### [Task statement]
Would you please return the lines of the material that contain the word "twistezo"?

____________

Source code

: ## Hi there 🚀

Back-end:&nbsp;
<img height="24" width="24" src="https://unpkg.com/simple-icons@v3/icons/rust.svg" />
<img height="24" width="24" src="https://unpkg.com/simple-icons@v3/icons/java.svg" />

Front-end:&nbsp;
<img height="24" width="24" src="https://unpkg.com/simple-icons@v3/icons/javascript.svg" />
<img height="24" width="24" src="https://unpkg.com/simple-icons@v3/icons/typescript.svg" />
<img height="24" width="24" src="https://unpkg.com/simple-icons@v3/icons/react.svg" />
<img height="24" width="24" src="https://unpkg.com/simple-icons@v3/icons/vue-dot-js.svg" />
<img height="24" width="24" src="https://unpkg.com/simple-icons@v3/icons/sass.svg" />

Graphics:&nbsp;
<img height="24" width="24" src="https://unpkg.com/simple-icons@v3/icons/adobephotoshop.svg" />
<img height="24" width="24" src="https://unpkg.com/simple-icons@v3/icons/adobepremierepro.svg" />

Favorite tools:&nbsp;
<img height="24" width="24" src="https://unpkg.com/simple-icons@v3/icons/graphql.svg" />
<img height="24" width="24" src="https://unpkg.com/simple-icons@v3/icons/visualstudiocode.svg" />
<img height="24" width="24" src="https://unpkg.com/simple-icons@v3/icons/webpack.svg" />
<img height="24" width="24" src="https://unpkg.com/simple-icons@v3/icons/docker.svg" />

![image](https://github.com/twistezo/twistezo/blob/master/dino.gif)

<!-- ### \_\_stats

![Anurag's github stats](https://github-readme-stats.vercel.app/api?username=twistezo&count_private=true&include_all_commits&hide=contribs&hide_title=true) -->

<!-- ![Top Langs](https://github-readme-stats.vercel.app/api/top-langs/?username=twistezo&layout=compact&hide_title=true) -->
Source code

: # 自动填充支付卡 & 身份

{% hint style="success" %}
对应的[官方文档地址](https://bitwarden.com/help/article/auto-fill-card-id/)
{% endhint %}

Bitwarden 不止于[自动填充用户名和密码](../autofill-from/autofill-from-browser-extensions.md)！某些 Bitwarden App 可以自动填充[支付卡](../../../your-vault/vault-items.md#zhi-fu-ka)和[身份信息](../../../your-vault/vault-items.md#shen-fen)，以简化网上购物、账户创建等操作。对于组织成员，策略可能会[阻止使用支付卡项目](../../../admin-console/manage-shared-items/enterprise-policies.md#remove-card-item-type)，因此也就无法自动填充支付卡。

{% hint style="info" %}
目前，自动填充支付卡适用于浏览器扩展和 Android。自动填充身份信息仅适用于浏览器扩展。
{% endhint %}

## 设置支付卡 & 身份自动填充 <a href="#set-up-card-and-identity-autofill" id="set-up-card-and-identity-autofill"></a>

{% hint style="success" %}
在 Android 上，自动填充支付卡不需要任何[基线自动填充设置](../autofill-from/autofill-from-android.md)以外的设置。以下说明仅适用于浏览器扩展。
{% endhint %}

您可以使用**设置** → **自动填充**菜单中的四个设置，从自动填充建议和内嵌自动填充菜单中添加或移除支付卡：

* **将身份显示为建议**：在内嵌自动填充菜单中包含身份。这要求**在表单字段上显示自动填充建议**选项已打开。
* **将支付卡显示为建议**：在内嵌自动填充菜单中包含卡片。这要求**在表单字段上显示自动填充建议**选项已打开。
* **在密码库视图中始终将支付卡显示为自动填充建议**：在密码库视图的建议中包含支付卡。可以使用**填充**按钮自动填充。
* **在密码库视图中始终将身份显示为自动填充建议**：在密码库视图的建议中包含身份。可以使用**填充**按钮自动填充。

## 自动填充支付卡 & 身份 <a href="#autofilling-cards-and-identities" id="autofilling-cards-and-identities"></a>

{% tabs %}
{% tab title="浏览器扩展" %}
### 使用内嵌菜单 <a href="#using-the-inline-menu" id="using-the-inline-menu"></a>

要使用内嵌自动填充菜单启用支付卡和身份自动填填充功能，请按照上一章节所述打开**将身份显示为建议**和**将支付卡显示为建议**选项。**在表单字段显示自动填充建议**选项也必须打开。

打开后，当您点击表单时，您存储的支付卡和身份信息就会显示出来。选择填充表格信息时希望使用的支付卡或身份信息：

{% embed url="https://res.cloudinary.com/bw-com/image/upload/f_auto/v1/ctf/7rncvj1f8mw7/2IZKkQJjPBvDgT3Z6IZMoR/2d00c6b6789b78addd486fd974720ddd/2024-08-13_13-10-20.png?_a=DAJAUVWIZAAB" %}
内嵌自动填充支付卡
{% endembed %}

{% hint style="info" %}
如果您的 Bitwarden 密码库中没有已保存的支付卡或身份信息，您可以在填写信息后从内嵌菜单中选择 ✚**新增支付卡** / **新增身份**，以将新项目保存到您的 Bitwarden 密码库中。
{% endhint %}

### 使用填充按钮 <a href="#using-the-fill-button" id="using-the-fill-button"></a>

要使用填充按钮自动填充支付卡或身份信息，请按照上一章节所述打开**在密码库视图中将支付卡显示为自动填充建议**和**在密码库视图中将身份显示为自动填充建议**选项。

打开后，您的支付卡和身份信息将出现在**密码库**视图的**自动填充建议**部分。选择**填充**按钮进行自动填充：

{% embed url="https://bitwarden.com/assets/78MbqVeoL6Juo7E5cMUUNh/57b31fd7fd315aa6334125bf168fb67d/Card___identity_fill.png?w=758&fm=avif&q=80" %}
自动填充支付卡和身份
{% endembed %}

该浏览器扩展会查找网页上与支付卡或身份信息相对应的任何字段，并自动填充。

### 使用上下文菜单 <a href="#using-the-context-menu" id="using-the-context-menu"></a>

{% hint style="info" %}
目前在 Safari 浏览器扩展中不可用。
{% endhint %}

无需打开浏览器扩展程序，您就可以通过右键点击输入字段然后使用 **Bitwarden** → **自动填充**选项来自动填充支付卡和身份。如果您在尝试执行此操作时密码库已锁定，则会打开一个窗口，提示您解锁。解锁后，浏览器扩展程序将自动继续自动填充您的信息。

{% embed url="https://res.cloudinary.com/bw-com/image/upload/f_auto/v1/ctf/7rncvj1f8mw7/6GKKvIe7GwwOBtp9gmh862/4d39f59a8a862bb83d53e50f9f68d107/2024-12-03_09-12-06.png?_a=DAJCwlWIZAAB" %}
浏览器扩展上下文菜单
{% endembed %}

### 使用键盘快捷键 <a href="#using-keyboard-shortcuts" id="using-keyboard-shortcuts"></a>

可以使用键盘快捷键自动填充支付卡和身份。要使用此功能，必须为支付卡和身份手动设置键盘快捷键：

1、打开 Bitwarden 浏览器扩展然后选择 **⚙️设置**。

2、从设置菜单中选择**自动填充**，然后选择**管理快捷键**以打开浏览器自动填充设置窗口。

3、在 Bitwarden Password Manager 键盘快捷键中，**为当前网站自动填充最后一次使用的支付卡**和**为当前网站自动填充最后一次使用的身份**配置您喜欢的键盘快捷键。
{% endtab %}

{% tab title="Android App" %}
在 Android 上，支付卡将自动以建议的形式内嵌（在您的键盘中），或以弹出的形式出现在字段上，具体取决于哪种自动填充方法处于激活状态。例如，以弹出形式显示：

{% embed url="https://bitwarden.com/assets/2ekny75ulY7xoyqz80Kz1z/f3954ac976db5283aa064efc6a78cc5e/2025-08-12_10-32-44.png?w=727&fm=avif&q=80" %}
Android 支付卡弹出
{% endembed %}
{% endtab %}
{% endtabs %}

____________

### [Expected answer]
![image](https://github.com/twistezo/twistezo/blob/master/dino.gif)
![Anurag's github stats](https://github-readme-stats.vercel.app/api?username=twistezo&count_private=true&include_all_commits&hide=contribs&hide_title=true) -->
<!-- ![Top Langs](https://github-readme-stats.vercel.app/api/top-langs/?username=twistezo&layout=compact&hide_title=true) -->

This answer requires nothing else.